第29話「御託はいいから金出せよ」


「移転登記は? それとも別に登記でもしたか?」


 岩古は裏の村の支配者だ。だから表の社会に対して村長の滝沢家や他の三家がそれぞれ土地管理をし契約など俗世の手続きは岩古家以外の人間がしていた。


「な、なんの、話じゃ?」


 だから法的には岩古名義の土地など存在しない。そもそも岩古村自体に法の介入がほぼ無い状態で三家を動かし表に出ていない状態だ。実効支配はしていても権利的な意味では何もしていなかった。


「ま、登記してないの知ってんだけどな? 昨日も三ヶ月前も一年前も五年前も登記簿眺めてたからな!! そんで昨日の内に三家の所有する東西南北の社と付近の土地一帯は俺が買い取った!!」


 土地を買い取る前に用意は済ませていた。数年前から国や財界などにも手を回し自治体の審査を俺に有利なように書類の偽造まで済ませていた。
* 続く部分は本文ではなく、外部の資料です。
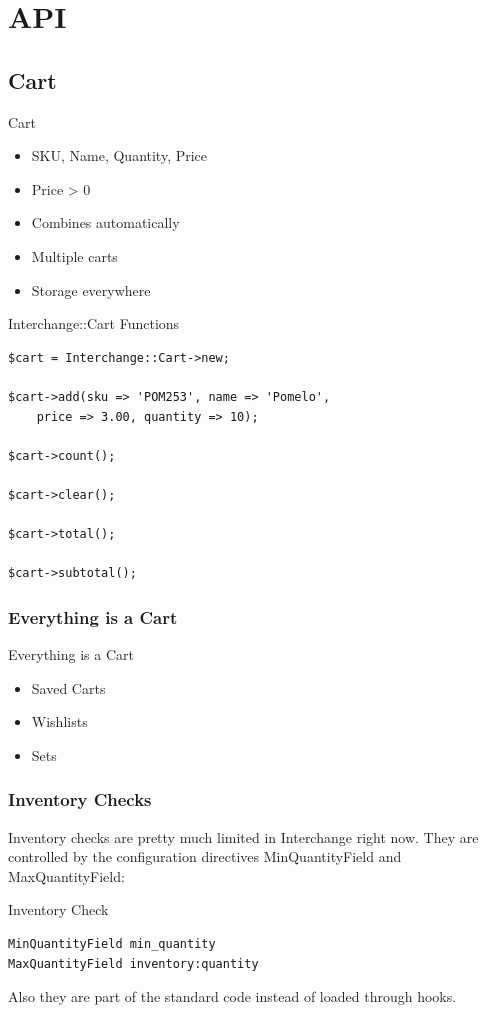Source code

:\section{API}
\subsection{Cart}
\begin{frame}{Cart}
\begin{itemize}
\item SKU, Name, Quantity, Price
\item Price > 0
\item Combines automatically
\item Multiple carts
\item Storage everywhere
\end{itemize}
\end{frame}

\begin{frame}[fragile]{Interchange::Cart Functions}
\begin{lstlisting}
$cart = Interchange::Cart->new;

$cart->add(sku => 'POM253', name => 'Pomelo',
    price => 3.00, quantity => 10);

$cart->count();

$cart->clear();

$cart->total();

$cart->subtotal();
\end{lstlisting}
\end{frame}

\subsubsection{Everything is a Cart}
\begin{frame}{Everything is a Cart}
\begin{itemize}
\item Saved Carts
\item Wishlists
\item Sets
\end{itemize}
\end{frame}

\subsubsection{Inventory Checks}
Inventory checks are pretty much limited in Interchange right now.
They are controlled by the configuration directives MinQuantityField
and MaxQuantityField:
\begin{frame}[fragile]{Inventory Check}
\begin{lstlisting}
MinQuantityField min_quantity
MaxQuantityField inventory:quantity 
\end{lstlisting}
\end{frame}
Also they are part of the standard code instead of loaded through
hooks.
「そんな事が出来る訳なかろう!! 私の許可が必要だ!!」


「んなもん要らねえよバ~カ!! ま、滝沢はもしかしたら取り返せるかもな鉄雄の独断だし、だけど他の土地はもう完全に俺の物だ!!」


 既に全ての名義は俺になっている。父と冬美さんからは権利書含め全て譲渡してもらったし鉄雄には月と一緒に書類を盗み出させ手続きも昨日リオンと済ませた。俺が皐雪と子作りしてる間に全て終わっていた。実は昨日が一番危なかったんだ。


「な、なんじゃと……」


「ふっ、皐雪を真昼間から喘がせたのも意味は有った!!」


 そう、俺自身が囮になる。これは村に戻ってから徹底していた。岩古の目は村中に有って過去に送った情報屋も潜入しただけで追い出されたから調査は下の岩下町までしか出来なかった。だから工事業者などの外部の人間への注意をそらす必要が有ったのだ。


「えぇ……絶対こうちゃん私と妊活したかっただけでしょ?」


「まあな定期的に抱かないと不安になんだよ!! そうだ報告しますよ松さま? 俺、皐雪を孕ませて遠野家当主になるんでよろしくぅ~!!」


 そう言うと月がプッと吹き出し鉄雄は慌てていた。だが岩古 松の言葉の効力が皐雪たち数名には効果が薄くなっている。洗脳教育が解け始めている兆候だ。


「ふざけるな!! 返せ!! 岩古の土地をご先祖様の土地を返せえええええ!!」


「じゃあ金出せよ、とりま南の土地だけで十億な? ほら御託はいいから金出せよ」


 そう言ってニヤリと笑うと岩古松の怒りは吹っ飛び固まっていた。




「じゅ、十億だと……」


「ああ、土地の所有者の俺がその値段なら売ってやるって言ってんだ」


 暴利価格とかいうレベルではない単純に売る気は無いという意味だ。だが俺の方は違法行為込みでも正規の手続き。対して向こうは裏からの実効支配、たしかに取得時効にも出来る可能性は有る。だが奴らは前提を理解していない。俺が先に三家を狙った最大の理由をだ。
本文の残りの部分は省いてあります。